Subjects: Support payments, Australia Day, Indigenous recognition, defence industry, Tasmanian election.
FRAN KELLY: So another Australia Day has come and gone and the occasion, as we were discussing on the day itself, marked yet again by a divisive debate over our national identity. A lot of Australians celebrated the landing of the First Fleet in 1788, while marches were held in many cities protesting against the date of the national day. Labor frontbencher Anthony Albanese has now entered the fray. He is proposing twin referendums to be held on a future Australia Day, one on the Republic, the other on indigenous Constitution recognition, as a way of creating a national platform of unity. Anthony Albanese joins me in the Breakfast studio. Anthony Albanese, welcome back Breakfast.
ANTHONY ALBANESE: Thanks for having me Fran.
KELLY: Before we get to the referendums and your ideas there, this revelation we have heard this morning that the Abbott Government considered removing all under 30s from income support in the Budget in 2014, which would have saved $9 billion over four years. No government would every get away with a plan like that anyway would they, and that’s the conclusion they came to?

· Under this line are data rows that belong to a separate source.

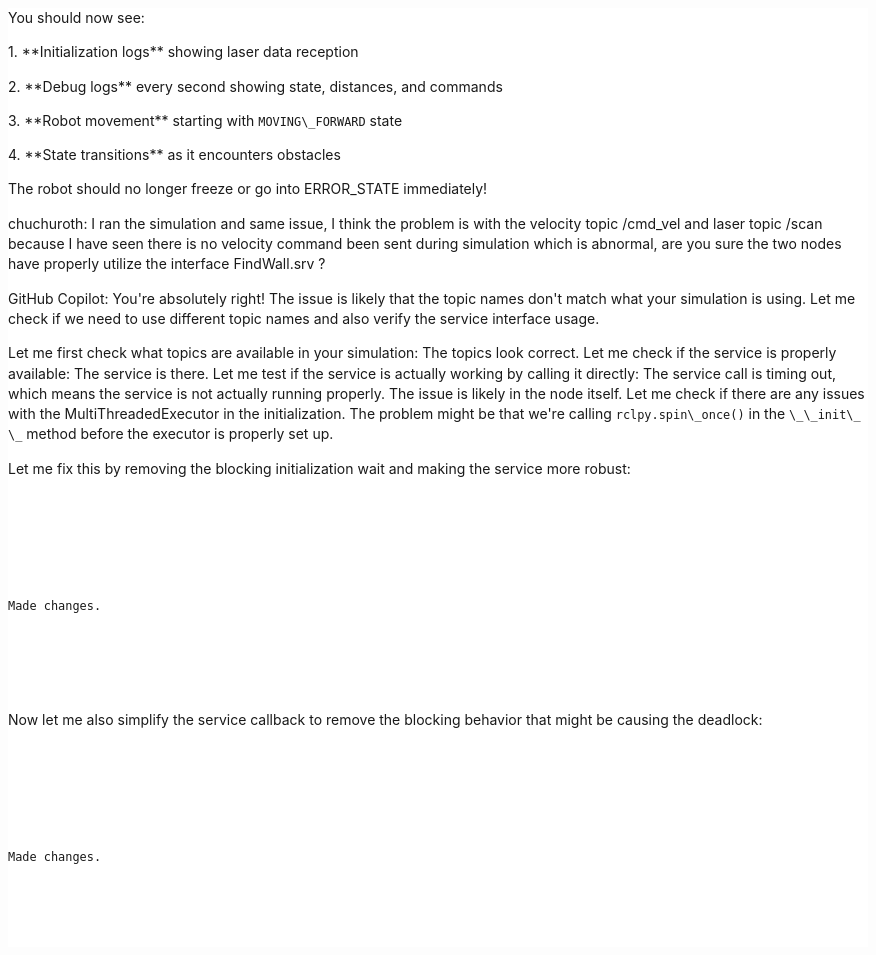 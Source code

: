 

You should now see:

1\. \*\*Initialization logs\*\* showing laser data reception

2\. \*\*Debug logs\*\* every second showing state, distances, and commands

3\. \*\*Robot movement\*\* starting with `MOVING\_FORWARD` state

4\. \*\*State transitions\*\* as it encounters obstacles



The robot should no longer freeze or go into ERROR\_STATE immediately!



chuchuroth: I ran the simulation and same issue, I think the problem is with the velocity topic /cmd\_vel and laser topic /scan because I have seen there is no velocity command been sent during simulation which is abnormal, are you sure the two nodes have properly utilize the interface FindWall.srv ? 



GitHub Copilot: You're absolutely right! The issue is likely that the topic names don't match what your simulation is using. Let me check if we need to use different topic names and also verify the service interface usage.



Let me first check what topics are available in your simulation: The topics look correct. Let me check if the service is properly available: The service is there. Let me test if the service is actually working by calling it directly: The service call is timing out, which means the service is not actually running properly. The issue is likely in the node itself. Let me check if there are any issues with the MultiThreadedExecutor in the initialization. The problem might be that we're calling `rclpy.spin\_once()` in the `\_\_init\_\_` method before the executor is properly set up.



Let me fix this by removing the blocking initialization wait and making the service more robust: 

```





Made changes.





```

Now let me also simplify the service callback to remove the blocking behavior that might be causing the deadlock: 

```





Made changes.





```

ALBANESE: Well they certainly tried on a range of harsh and punitive measures in the 2014 Budget. It was a Budget based on division and vilifying some of the less well-off in our society. It’s not surprising that some people pushed back against it and good the fact that Kevin Andrews pushed against this. The problem that the Government had is clearly people including the then Prime Minister, Tony Abbott, and the then Treasurer, Joe Hockey, it would appear, thought that it was OK to put young people in a position whereby they had no income support whatsoever.
KELLY: Well does it appear that? I mean they called for ideas. Isn’t that what happens? I remember in the 2010 election campaign Julia Gillard was hammered – it was leaked that she questioned during a Cabinet meeting Labor’s paid parental leave scheme for instance. She said: Look this is how good policy gets made, you test it.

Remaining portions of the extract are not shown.